### [Your instructions]
Search the records for the string "sudo", then copy each line that has it.

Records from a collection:
☆ ☆ ☆ ☆ ☆ ☆ ☆
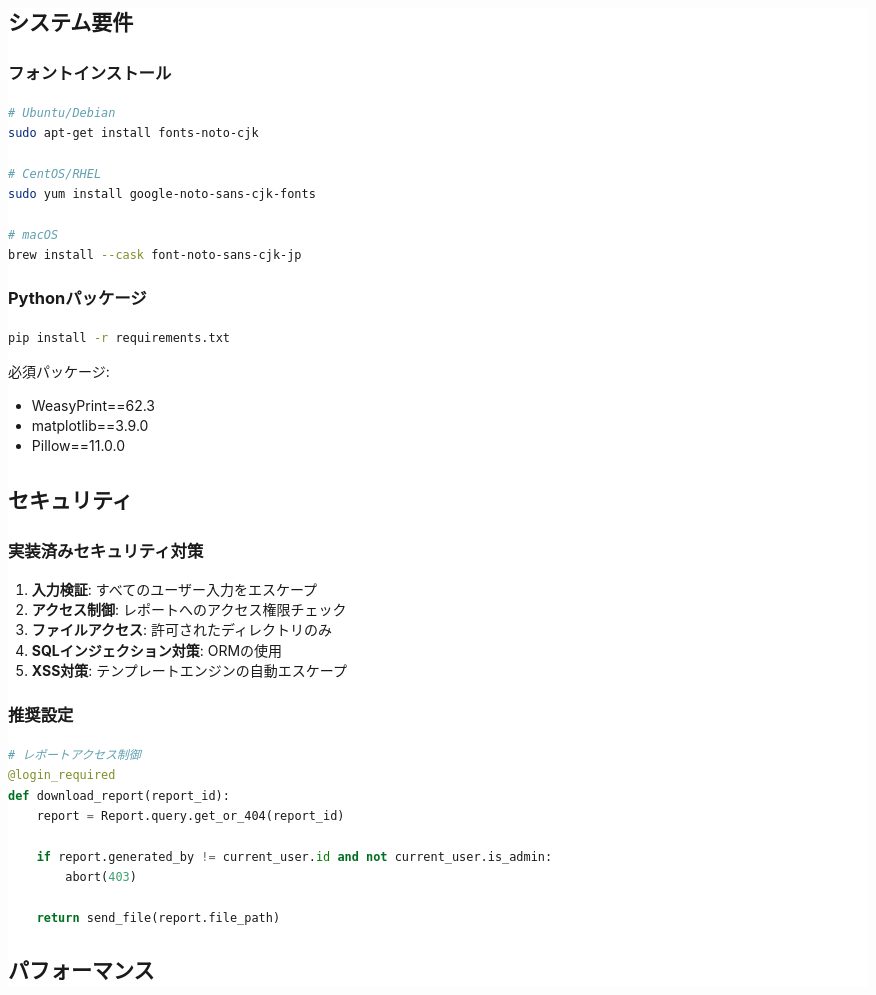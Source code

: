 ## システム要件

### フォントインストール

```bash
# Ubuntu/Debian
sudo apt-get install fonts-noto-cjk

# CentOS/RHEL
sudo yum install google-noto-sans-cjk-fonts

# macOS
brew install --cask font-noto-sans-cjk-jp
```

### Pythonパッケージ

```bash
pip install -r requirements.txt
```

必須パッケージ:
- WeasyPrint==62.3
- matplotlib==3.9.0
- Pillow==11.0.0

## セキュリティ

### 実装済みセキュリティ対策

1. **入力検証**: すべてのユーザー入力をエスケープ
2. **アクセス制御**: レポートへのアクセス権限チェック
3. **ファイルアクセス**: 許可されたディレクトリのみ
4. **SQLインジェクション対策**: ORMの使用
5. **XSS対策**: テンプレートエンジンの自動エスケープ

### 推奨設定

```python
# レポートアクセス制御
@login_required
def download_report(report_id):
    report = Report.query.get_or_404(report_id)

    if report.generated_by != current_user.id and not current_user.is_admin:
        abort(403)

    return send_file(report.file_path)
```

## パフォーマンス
☆ ☆ ☆ ☆ ☆ ☆ ☆
### [Task response]
sudo apt-get install fonts-noto-cjk
sudo yum install google-noto-sans-cjk-fonts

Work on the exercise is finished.